In Fig. 12, we have shown the inpainted result of a strip with different size of gaps and also compared our results with the results of mCH model. For first three images, the results are obtained in 100 iterations and took around 0.50 s, and the last two images it took 150 and 700 iterations, respectively, and their corresponding CPU time are 0.72 and 2.97 s for our model. Similarly, for the first four images the results are obtained in 100 iterations in 1st stage and 50 iterations in second stage, and for the last image the 1st stage runs for 1000 iterations and the second stage runs for 800 iterations. The CPU time for mCH model is around 0.90 s for the first four images and for the last image it took 9.21 s. From the figure, one can see that our model gives the better result than mCH model. Also we have reported PSNR, SNR and SSIM for all these images in Table 2.

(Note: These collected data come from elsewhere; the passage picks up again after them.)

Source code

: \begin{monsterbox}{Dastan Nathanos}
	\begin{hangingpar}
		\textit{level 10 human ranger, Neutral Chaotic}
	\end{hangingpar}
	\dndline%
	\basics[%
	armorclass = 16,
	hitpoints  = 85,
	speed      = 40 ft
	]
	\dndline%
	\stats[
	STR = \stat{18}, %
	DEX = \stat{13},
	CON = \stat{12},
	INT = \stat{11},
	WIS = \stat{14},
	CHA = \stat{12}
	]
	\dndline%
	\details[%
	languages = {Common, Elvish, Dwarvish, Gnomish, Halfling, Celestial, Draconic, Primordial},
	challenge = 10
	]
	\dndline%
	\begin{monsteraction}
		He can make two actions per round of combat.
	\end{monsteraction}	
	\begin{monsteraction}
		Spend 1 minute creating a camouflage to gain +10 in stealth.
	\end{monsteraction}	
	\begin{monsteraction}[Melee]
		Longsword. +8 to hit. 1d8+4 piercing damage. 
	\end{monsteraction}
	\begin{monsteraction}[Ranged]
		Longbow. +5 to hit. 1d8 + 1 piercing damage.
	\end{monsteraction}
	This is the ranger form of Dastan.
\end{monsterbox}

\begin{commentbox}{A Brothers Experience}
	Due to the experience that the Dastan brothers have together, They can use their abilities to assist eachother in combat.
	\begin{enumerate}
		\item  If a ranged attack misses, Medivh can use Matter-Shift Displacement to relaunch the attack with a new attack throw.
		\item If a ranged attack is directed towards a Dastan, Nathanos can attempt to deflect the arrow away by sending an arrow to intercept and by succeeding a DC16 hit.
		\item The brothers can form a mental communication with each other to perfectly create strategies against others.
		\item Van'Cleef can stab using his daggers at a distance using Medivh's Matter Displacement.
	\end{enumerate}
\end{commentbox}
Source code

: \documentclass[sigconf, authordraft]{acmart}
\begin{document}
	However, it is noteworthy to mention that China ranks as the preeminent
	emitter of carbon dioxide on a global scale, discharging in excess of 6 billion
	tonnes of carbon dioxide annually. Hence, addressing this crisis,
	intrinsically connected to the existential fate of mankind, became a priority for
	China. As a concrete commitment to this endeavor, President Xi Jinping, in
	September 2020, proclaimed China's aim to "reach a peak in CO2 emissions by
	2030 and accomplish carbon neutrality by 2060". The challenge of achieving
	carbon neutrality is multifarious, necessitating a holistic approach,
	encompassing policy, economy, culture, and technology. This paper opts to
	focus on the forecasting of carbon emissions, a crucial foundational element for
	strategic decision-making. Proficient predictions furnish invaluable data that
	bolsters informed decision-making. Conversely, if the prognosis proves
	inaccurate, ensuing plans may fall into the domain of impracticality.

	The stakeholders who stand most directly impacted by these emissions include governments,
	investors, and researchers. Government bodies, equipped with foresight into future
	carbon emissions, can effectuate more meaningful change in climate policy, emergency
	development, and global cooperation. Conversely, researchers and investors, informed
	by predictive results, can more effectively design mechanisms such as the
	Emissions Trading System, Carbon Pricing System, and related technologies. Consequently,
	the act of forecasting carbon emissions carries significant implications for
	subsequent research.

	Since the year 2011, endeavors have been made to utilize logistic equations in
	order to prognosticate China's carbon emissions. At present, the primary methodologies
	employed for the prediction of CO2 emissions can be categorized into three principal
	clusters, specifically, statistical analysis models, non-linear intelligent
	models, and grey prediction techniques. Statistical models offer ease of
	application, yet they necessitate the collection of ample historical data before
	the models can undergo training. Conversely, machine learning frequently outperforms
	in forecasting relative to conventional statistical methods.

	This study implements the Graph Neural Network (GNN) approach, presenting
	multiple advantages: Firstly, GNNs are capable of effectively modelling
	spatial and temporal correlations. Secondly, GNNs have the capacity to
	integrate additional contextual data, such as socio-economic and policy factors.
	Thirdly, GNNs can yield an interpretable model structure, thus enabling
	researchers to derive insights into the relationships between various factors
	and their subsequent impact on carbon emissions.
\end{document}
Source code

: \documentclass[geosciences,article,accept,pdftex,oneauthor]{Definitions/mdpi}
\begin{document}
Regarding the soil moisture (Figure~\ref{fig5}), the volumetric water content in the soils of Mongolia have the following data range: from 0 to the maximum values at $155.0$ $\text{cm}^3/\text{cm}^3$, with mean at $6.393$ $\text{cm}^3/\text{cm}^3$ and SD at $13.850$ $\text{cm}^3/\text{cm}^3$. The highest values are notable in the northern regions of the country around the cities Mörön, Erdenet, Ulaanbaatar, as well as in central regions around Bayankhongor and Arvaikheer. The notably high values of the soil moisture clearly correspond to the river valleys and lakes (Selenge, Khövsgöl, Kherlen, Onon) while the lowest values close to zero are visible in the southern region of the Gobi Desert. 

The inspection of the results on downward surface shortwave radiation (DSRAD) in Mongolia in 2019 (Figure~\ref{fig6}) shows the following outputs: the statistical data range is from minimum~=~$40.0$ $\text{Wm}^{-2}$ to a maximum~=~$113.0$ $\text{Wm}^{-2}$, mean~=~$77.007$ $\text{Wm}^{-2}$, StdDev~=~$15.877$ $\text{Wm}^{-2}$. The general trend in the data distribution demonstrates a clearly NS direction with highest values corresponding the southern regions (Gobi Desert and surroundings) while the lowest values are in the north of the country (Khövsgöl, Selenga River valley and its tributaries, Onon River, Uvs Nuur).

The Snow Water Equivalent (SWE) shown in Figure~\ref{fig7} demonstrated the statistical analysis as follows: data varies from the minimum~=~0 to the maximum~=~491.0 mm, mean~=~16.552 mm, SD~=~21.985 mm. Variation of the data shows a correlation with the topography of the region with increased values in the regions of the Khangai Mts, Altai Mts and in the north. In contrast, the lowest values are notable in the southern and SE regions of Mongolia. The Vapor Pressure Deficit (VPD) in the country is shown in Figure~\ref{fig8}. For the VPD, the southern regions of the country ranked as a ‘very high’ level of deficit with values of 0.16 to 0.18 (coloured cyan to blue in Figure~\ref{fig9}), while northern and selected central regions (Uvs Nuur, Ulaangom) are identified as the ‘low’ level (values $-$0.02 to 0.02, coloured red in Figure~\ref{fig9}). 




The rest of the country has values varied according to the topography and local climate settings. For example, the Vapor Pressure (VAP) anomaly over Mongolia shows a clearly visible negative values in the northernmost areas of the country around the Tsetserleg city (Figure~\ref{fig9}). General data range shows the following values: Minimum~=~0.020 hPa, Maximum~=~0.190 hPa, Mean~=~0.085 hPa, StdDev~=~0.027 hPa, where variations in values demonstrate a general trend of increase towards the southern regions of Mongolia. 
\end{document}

In Fig. 13, we have shown the inpainted result of a cross-image and a vertical strip, and also compared our results with the results of mCH model. For our model 100 iterations are enough for both the images and it takes 0.51 s. For mCH model, we run the code for 200 iterations in 1st stage and the second stage runs for 100 iterations for both the images and it took 1.76 s. From the figure one can notice that our model gives the better result than mCH model.

6 Conclusion

Here we have presented a new fourth-order PDE model which do not contain any nonlinear potential terms and the same model is effective for both the binary and gray-scale images. An unconditionally stable scheme based on convexity splitting strategy has been used for solving the proposed PDE. Numerical results show the superiority of our model over \(\text {TV}-L^2\) and \(\text {TV}-H^{-1}\) model.